*WHAT YOU ARE ASKED TO DO:* Any picture in the records below stays out; return everything else exactly.

*SOURCE RECORDS:*
* * * * *

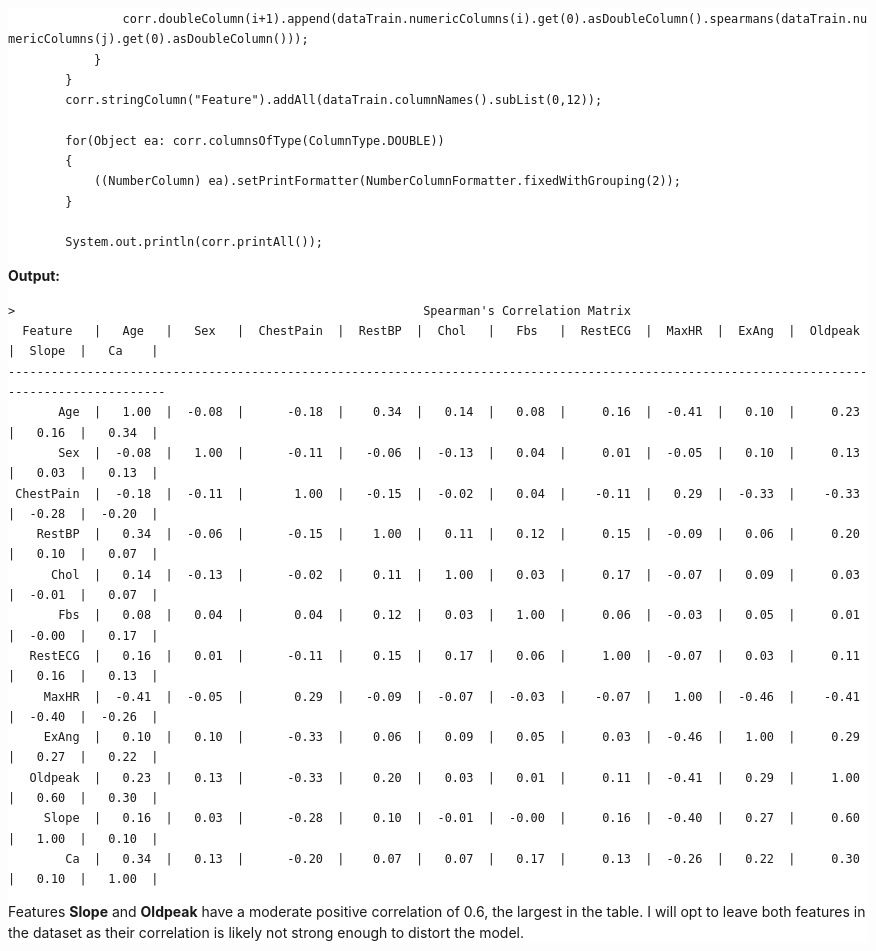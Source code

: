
 ```
                corr.doubleColumn(i+1).append(dataTrain.numericColumns(i).get(0).asDoubleColumn().spearmans(dataTrain.numericColumns(j).get(0).asDoubleColumn()));
            }
        }
        corr.stringColumn("Feature").addAll(dataTrain.columnNames().subList(0,12));

        for(Object ea: corr.columnsOfType(ColumnType.DOUBLE))
        {
            ((NumberColumn) ea).setPrintFormatter(NumberColumnFormatter.fixedWithGrouping(2));
        }
        
        System.out.println(corr.printAll());
```


**Output:**
```
>                                                         Spearman's Correlation Matrix                                                         
  Feature   |   Age   |   Sex   |  ChestPain  |  RestBP  |  Chol   |   Fbs   |  RestECG  |  MaxHR  |  ExAng  |  Oldpeak  |  Slope  |   Ca    |
----------------------------------------------------------------------------------------------------------------------------------------------
       Age  |   1.00  |  -0.08  |      -0.18  |    0.34  |   0.14  |   0.08  |     0.16  |  -0.41  |   0.10  |     0.23  |   0.16  |   0.34  |
       Sex  |  -0.08  |   1.00  |      -0.11  |   -0.06  |  -0.13  |   0.04  |     0.01  |  -0.05  |   0.10  |     0.13  |   0.03  |   0.13  |
 ChestPain  |  -0.18  |  -0.11  |       1.00  |   -0.15  |  -0.02  |   0.04  |    -0.11  |   0.29  |  -0.33  |    -0.33  |  -0.28  |  -0.20  |
    RestBP  |   0.34  |  -0.06  |      -0.15  |    1.00  |   0.11  |   0.12  |     0.15  |  -0.09  |   0.06  |     0.20  |   0.10  |   0.07  |
      Chol  |   0.14  |  -0.13  |      -0.02  |    0.11  |   1.00  |   0.03  |     0.17  |  -0.07  |   0.09  |     0.03  |  -0.01  |   0.07  |
       Fbs  |   0.08  |   0.04  |       0.04  |    0.12  |   0.03  |   1.00  |     0.06  |  -0.03  |   0.05  |     0.01  |  -0.00  |   0.17  |
   RestECG  |   0.16  |   0.01  |      -0.11  |    0.15  |   0.17  |   0.06  |     1.00  |  -0.07  |   0.03  |     0.11  |   0.16  |   0.13  |
     MaxHR  |  -0.41  |  -0.05  |       0.29  |   -0.09  |  -0.07  |  -0.03  |    -0.07  |   1.00  |  -0.46  |    -0.41  |  -0.40  |  -0.26  |
     ExAng  |   0.10  |   0.10  |      -0.33  |    0.06  |   0.09  |   0.05  |     0.03  |  -0.46  |   1.00  |     0.29  |   0.27  |   0.22  |
   Oldpeak  |   0.23  |   0.13  |      -0.33  |    0.20  |   0.03  |   0.01  |     0.11  |  -0.41  |   0.29  |     1.00  |   0.60  |   0.30  |
     Slope  |   0.16  |   0.03  |      -0.28  |    0.10  |  -0.01  |  -0.00  |     0.16  |  -0.40  |   0.27  |     0.60  |   1.00  |   0.10  |
        Ca  |   0.34  |   0.13  |      -0.20  |    0.07  |   0.07  |   0.17  |     0.13  |  -0.26  |   0.22  |     0.30  |   0.10  |   1.00  |
```

Features **Slope** and **Oldpeak** have a moderate positive correlation of 0.6, the largest in the table. I will opt to leave both features in the dataset as their correlation is likely not strong enough to distort the model.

* * * * *

*TASK SOLUTION:*
Source code

:
 ```
                corr.doubleColumn(i+1).append(dataTrain.numericColumns(i).get(0).asDoubleColumn().spearmans(dataTrain.numericColumns(j).get(0).asDoubleColumn()));
            }
        }
        corr.stringColumn("Feature").addAll(dataTrain.columnNames().subList(0,12));

        for(Object ea: corr.columnsOfType(ColumnType.DOUBLE))
        {
            ((NumberColumn) ea).setPrintFormatter(NumberColumnFormatter.fixedWithGrouping(2));
        }
        
        System.out.println(corr.printAll());
```


**Output:**
```
>                                                         Spearman's Correlation Matrix                                                         
  Feature   |   Age   |   Sex   |  ChestPain  |  RestBP  |  Chol   |   Fbs   |  RestECG  |  MaxHR  |  ExAng  |  Oldpeak  |  Slope  |   Ca    |
----------------------------------------------------------------------------------------------------------------------------------------------
       Age  |   1.00  |  -0.08  |      -0.18  |    0.34  |   0.14  |   0.08  |     0.16  |  -0.41  |   0.10  |     0.23  |   0.16  |   0.34  |
       Sex  |  -0.08  |   1.00  |      -0.11  |   -0.06  |  -0.13  |   0.04  |     0.01  |  -0.05  |   0.10  |     0.13  |   0.03  |   0.13  |
 ChestPain  |  -0.18  |  -0.11  |       1.00  |   -0.15  |  -0.02  |   0.04  |    -0.11  |   0.29  |  -0.33  |    -0.33  |  -0.28  |  -0.20  |
    RestBP  |   0.34  |  -0.06  |      -0.15  |    1.00  |   0.11  |   0.12  |     0.15  |  -0.09  |   0.06  |     0.20  |   0.10  |   0.07  |
      Chol  |   0.14  |  -0.13  |      -0.02  |    0.11  |   1.00  |   0.03  |     0.17  |  -0.07  |   0.09  |     0.03  |  -0.01  |   0.07  |
       Fbs  |   0.08  |   0.04  |       0.04  |    0.12  |   0.03  |   1.00  |     0.06  |  -0.03  |   0.05  |     0.01  |  -0.00  |   0.17  |
   RestECG  |   0.16  |   0.01  |      -0.11  |    0.15  |   0.17  |   0.06  |     1.00  |  -0.07  |   0.03  |     0.11  |   0.16  |   0.13  |
     MaxHR  |  -0.41  |  -0.05  |       0.29  |   -0.09  |  -0.07  |  -0.03  |    -0.07  |   1.00  |  -0.46  |    -0.41  |  -0.40  |  -0.26  |
     ExAng  |   0.10  |   0.10  |      -0.33  |    0.06  |   0.09  |   0.05  |     0.03  |  -0.46  |   1.00  |     0.29  |   0.27  |   0.22  |
   Oldpeak  |   0.23  |   0.13  |      -0.33  |    0.20  |   0.03  |   0.01  |     0.11  |  -0.41  |   0.29  |     1.00  |   0.60  |   0.30  |
     Slope  |   0.16  |   0.03  |      -0.28  |    0.10  |  -0.01  |  -0.00  |     0.16  |  -0.40  |   0.27  |     0.60  |   1.00  |   0.10  |
        Ca  |   0.34  |   0.13  |      -0.20  |    0.07  |   0.07  |   0.17  |     0.13  |  -0.26  |   0.22  |     0.30  |   0.10  |   1.00  |
```

Features **Slope** and **Oldpeak** have a moderate positive correlation of 0.6, the largest in the table. I will opt to leave both features in the dataset as their correlation is likely not strong enough to distort the model.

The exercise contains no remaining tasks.